Requirement: Lines below that hold the word "sous" must be copied in full.

Records from a data collection:

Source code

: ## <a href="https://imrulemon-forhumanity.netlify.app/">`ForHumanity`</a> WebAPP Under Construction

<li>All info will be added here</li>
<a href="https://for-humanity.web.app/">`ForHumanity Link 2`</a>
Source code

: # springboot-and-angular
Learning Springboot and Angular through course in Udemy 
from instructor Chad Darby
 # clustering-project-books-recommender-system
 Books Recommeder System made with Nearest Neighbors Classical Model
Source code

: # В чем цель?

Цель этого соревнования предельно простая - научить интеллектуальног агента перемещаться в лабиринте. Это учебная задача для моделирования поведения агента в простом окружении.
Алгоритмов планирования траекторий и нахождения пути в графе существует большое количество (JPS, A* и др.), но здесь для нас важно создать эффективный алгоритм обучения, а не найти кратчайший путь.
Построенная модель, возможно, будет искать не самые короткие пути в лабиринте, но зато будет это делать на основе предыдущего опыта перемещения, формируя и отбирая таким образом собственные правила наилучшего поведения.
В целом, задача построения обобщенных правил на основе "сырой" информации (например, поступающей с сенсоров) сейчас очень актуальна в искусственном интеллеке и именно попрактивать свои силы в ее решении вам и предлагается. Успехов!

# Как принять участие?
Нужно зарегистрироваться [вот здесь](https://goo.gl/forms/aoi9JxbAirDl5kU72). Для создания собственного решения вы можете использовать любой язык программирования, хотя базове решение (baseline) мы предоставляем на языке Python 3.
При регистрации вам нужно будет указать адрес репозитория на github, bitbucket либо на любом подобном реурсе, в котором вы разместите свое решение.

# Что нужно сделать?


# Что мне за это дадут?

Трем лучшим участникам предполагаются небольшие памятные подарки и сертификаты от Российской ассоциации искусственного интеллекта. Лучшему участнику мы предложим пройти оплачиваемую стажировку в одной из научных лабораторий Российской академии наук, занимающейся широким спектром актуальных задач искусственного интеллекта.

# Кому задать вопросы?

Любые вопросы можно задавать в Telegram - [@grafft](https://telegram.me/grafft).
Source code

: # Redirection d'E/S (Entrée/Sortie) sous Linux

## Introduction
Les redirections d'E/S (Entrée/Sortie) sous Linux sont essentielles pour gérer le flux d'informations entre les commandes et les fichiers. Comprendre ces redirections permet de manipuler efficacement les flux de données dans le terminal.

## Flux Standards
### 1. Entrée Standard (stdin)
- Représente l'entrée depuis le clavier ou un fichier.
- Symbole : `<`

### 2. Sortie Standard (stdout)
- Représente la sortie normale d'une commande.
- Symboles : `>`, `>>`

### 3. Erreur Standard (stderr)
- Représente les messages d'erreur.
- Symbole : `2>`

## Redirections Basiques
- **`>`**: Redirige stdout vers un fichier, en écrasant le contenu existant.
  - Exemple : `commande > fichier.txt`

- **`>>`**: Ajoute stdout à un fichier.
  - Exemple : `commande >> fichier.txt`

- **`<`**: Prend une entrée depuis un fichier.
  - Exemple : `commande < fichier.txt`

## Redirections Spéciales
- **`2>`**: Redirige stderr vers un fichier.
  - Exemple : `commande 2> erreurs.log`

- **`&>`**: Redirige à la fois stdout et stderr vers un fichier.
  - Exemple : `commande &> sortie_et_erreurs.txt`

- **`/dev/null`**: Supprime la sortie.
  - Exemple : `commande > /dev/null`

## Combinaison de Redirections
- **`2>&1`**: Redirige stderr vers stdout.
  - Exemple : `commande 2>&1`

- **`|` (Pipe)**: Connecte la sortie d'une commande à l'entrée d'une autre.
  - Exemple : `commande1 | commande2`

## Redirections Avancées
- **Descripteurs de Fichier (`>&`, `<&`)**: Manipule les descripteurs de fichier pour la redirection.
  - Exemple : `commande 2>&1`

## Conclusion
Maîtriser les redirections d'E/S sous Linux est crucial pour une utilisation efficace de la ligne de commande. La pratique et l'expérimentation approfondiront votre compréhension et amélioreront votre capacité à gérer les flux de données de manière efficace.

Expected answer:
: # Redirection d'E/S (Entrée/Sortie) sous Linux
Les redirections d'E/S (Entrée/Sortie) sous Linux sont essentielles pour gérer le flux d'informations entre les commandes et les fichiers. Comprendre ces redirections permet de manipuler efficacement les flux de données dans le terminal.
Maîtriser les redirections d'E/S sous Linux est crucial pour une utilisation efficace de la ligne de commande. La pratique et l'expérimentation approfondiront votre compréhension et amélioreront votre capacité à gérer les flux de données de manière efficace.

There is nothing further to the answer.